An ancient religious stone closely linked with Saint Patrick and earlier has been presented to Down Cathedral by the Army which has had it in safekeeping for a number of years.
The granite stone – known as a Bullaun – has a history going back over 1000 years as a focus in early Christian pilgrimages to one of Saint Patrick’s earliest landing sites in Ireland and through its chequered history has served as a font and a birdbath.
Bullauns are stones with a small hollow and in Celtic times were attributed power and mysticism with collected rainwater believed to hold healing powers. They continued into Christian times with some being used to hold Holy Water and others holding “prayer stones”.

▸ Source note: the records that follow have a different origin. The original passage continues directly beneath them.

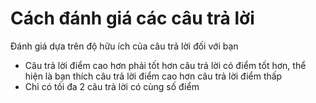 # Cách đánh giá các câu trả lời

Đánh giá dựa trên độ hữu ích của câu trả lời đối với bạn

* Câu trả lời điểm cao hơn phải tốt hơn câu trả lời có điểm tốt hơn, thể hiện là bạn thích câu trả lời điểm cao hơn câu trả lời điểm thấp
* Chỉ có tối đa 2 câu trả lời có cùng số điểm
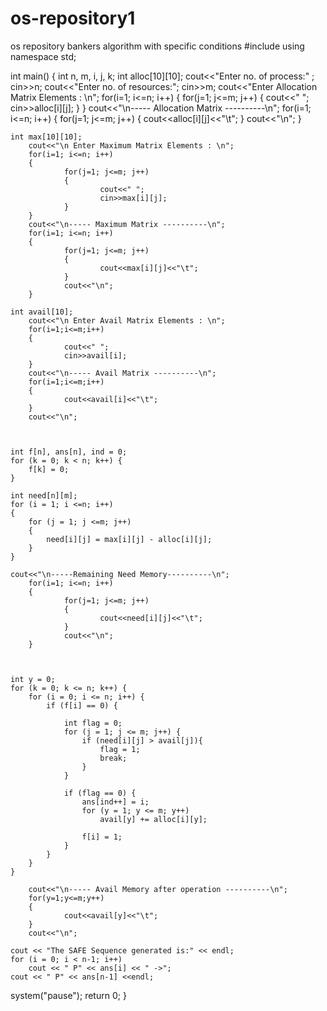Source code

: # os-repository1
os repository bankers algorithm with specific conditions
#include <iostream> 
using namespace std; 
  
int main() 
{ 
    int n, m, i, j, k; 
    int alloc[10][10];
        cout<<"Enter no. of process:" ;
        cin>>n;
        cout<<"Enter no. of resources:";
        cin>>m;
        cout<<"Enter Allocation Matrix Elements : \n";
        for(i=1; i<=n; i++)
        {
                for(j=1; j<=m; j++)
                {
                        cout<<" ";
                        cin>>alloc[i][j];
                }
        }
        cout<<"\n----- Allocation Matrix ----------\n";
        for(i=1; i<=n; i++)
        {
                for(j=1; j<=m; j++)
                {
                        cout<<alloc[i][j]<<"\t";
                }
                cout<<"\n";
        }


    int max[10][10];
        cout<<"\n Enter Maximum Matrix Elements : \n";
        for(i=1; i<=n; i++)
        {
                for(j=1; j<=m; j++)
                {
                        cout<<" ";
                        cin>>max[i][j];
                }
        }
        cout<<"\n----- Maximum Matrix ----------\n";
        for(i=1; i<=n; i++)
        {
                for(j=1; j<=m; j++)
                {
                        cout<<max[i][j]<<"\t";
                }
                cout<<"\n";
        }
    
    int avail[10];
        cout<<"\n Enter Avail Matrix Elements : \n";
        for(i=1;i<=m;i++)
        {
        		cout<<" ";
        		cin>>avail[i];
		}
		cout<<"\n----- Avail Matrix ----------\n";
        for(i=1;i<=m;i++)
        {
        		cout<<avail[i]<<"\t";
		}
		cout<<"\n";
		
		
		
	int f[n], ans[n], ind = 0; 
    for (k = 0; k < n; k++) { 
        f[k] = 0; 
    } 
    
    int need[n][m]; 
    for (i = 1; i <=n; i++) 
	{ 
        for (j = 1; j <=m; j++)
		{
		    need[i][j] = max[i][j] - alloc[i][j];
	    }
    } 
    
    cout<<"\n-----Remaining Need Memory----------\n";
        for(i=1; i<=n; i++)
        {
                for(j=1; j<=m; j++)
                {
                        cout<<need[i][j]<<"\t";
                }
                cout<<"\n";
        }
    
     
    
    int y = 0; 
    for (k = 0; k <= n; k++) { 
        for (i = 0; i <= n; i++) { 
            if (f[i] == 0) { 
  
                int flag = 0; 
                for (j = 1; j <= m; j++) { 
                    if (need[i][j] > avail[j]){ 
                        flag = 1; 
                        break; 
                    } 
                } 
  
                if (flag == 0) { 
                    ans[ind++] = i; 
                    for (y = 1; y <= m; y++) 
                        avail[y] += alloc[i][y]; 
                    
                    f[i] = 1; 
                } 
            } 
        } 
    } 
    
    	cout<<"\n----- Avail Memory after operation ----------\n";
        for(y=1;y<=m;y++)
        {
        		cout<<avail[y]<<"\t";
		}
		cout<<"\n";
  
    cout << "The SAFE Sequence generated is:" << endl; 
    for (i = 0; i < n-1; i++) 
        cout << " P" << ans[i] << " ->"; 
    cout << " P" << ans[n-1] <<endl; 
  system("pause");
    return 0; 
}
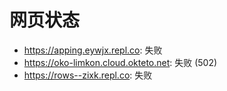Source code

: # 网页状态
- https://apping.eywjx.repl.co: 失败
- https://oko-limkon.cloud.okteto.net: 失败 (502)
- https://rows--zixk.repl.co: 失败
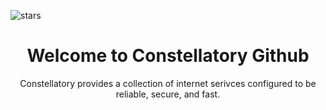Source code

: ![stars](https://github.com/constellatory/.github/assets/stars.svg)
<h1 align="center">Welcome to Constellatory Github</h1>
<p align="center">Constellatory provides a collection of internet serivces configured to be reliable, secure, and fast.</p>
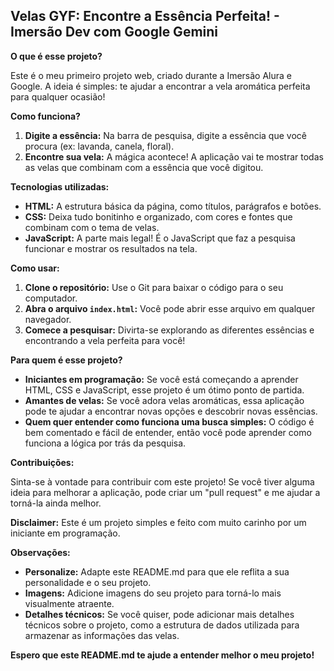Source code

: 
## Velas GYF: Encontre a Essência Perfeita! ️- Imersão Dev com Google Gemini

**O que é esse projeto?**

Este é o meu primeiro projeto web, criado durante a Imersão Alura e Google. A ideia é simples: te ajudar a encontrar a vela aromática perfeita para qualquer ocasião! 

**Como funciona?**

1. **Digite a essência:** Na barra de pesquisa, digite a essência que você procura (ex: lavanda, canela, floral).
2. **Encontre sua vela:** A mágica acontece! A aplicação vai te mostrar todas as velas que combinam com a essência que você digitou.

**Tecnologias utilizadas:**

* **HTML:** A estrutura básica da página, como títulos, parágrafos e botões.
* **CSS:** Deixa tudo bonitinho e organizado, com cores e fontes que combinam com o tema de velas.
* **JavaScript:** A parte mais legal! É o JavaScript que faz a pesquisa funcionar e mostrar os resultados na tela.

**Como usar:**

1. **Clone o repositório:** Use o Git para baixar o código para o seu computador.
2. **Abra o arquivo `index.html`:** Você pode abrir esse arquivo em qualquer navegador.
3. **Comece a pesquisar:** Divirta-se explorando as diferentes essências e encontrando a vela perfeita para você!

**Para quem é esse projeto?**

* **Iniciantes em programação:** Se você está começando a aprender HTML, CSS e JavaScript, esse projeto é um ótimo ponto de partida.
* **Amantes de velas:** Se você adora velas aromáticas, essa aplicação pode te ajudar a encontrar novas opções e descobrir novas essências.
* **Quem quer entender como funciona uma busca simples:** O código é bem comentado e fácil de entender, então você pode aprender como funciona a lógica por trás da pesquisa.

**Contribuições:**

Sinta-se à vontade para contribuir com este projeto! Se você tiver alguma ideia para melhorar a aplicação, pode criar um "pull request" e me ajudar a torná-la ainda melhor.

**Disclaimer:** Este é um projeto simples e feito com muito carinho por um iniciante em programação. 

**Observações:**

* **Personalize:** Adapte este README.md para que ele reflita a sua personalidade e o seu projeto.
* **Imagens:** Adicione imagens do seu projeto para torná-lo mais visualmente atraente.
* **Detalhes técnicos:** Se você quiser, pode adicionar mais detalhes técnicos sobre o projeto, como a estrutura de dados utilizada para armazenar as informações das velas.

**Espero que este README.md te ajude a entender melhor o meu projeto!**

This one is believed to have been housed in a small church which was constructed to mark one of St Patrick’s “landing sites” near the mouth of Dundrum Bay and close to a spot known as St Patrick’s Well.
Records going back through the 12th century reference a small church at Killyglinnie where it is now accepted widely as at the spot where Saint Patrick landed on subsequent missions to Ireland – Slaney River near Saul holding firm as the site of his first return after fleeing slavery on Slemish Mountain.
With the small church – noted even in the times of John de Courcy – falling into decline over the years and eventually much of the stonework being used for local building work the historic Ballaun, which was central to pilgrimages, disappeared.
After being “discovered” being used as a bird bath in a Downpatrick garden it was placed in the safekeeping of St Martin of the Mournes – the garrison church at Ballykinler, and used as a baptismal font.
Following the transfer of 2 Rifles from Abercorn Barracks at Ballykinler to Thiepval Barracks in Lisburn and the closure of St Martin of the Mournes the “Ballykinler Bullaun” now has a new home at Down Cathedral within yards of the accorded burial site of Saint Patrick.
Cathedral Dean, Very Revd Henry Hull, said the gift from the Army is not only welcome but poignant, coming in time for the annual pilgrimage from Saul to the Cathedral.
He said: “It is wonderful to link together all of these stones and pieces of history and I think for 21st Century pilgrims, they love to be able to come and see and touch the things that resonate with the past.”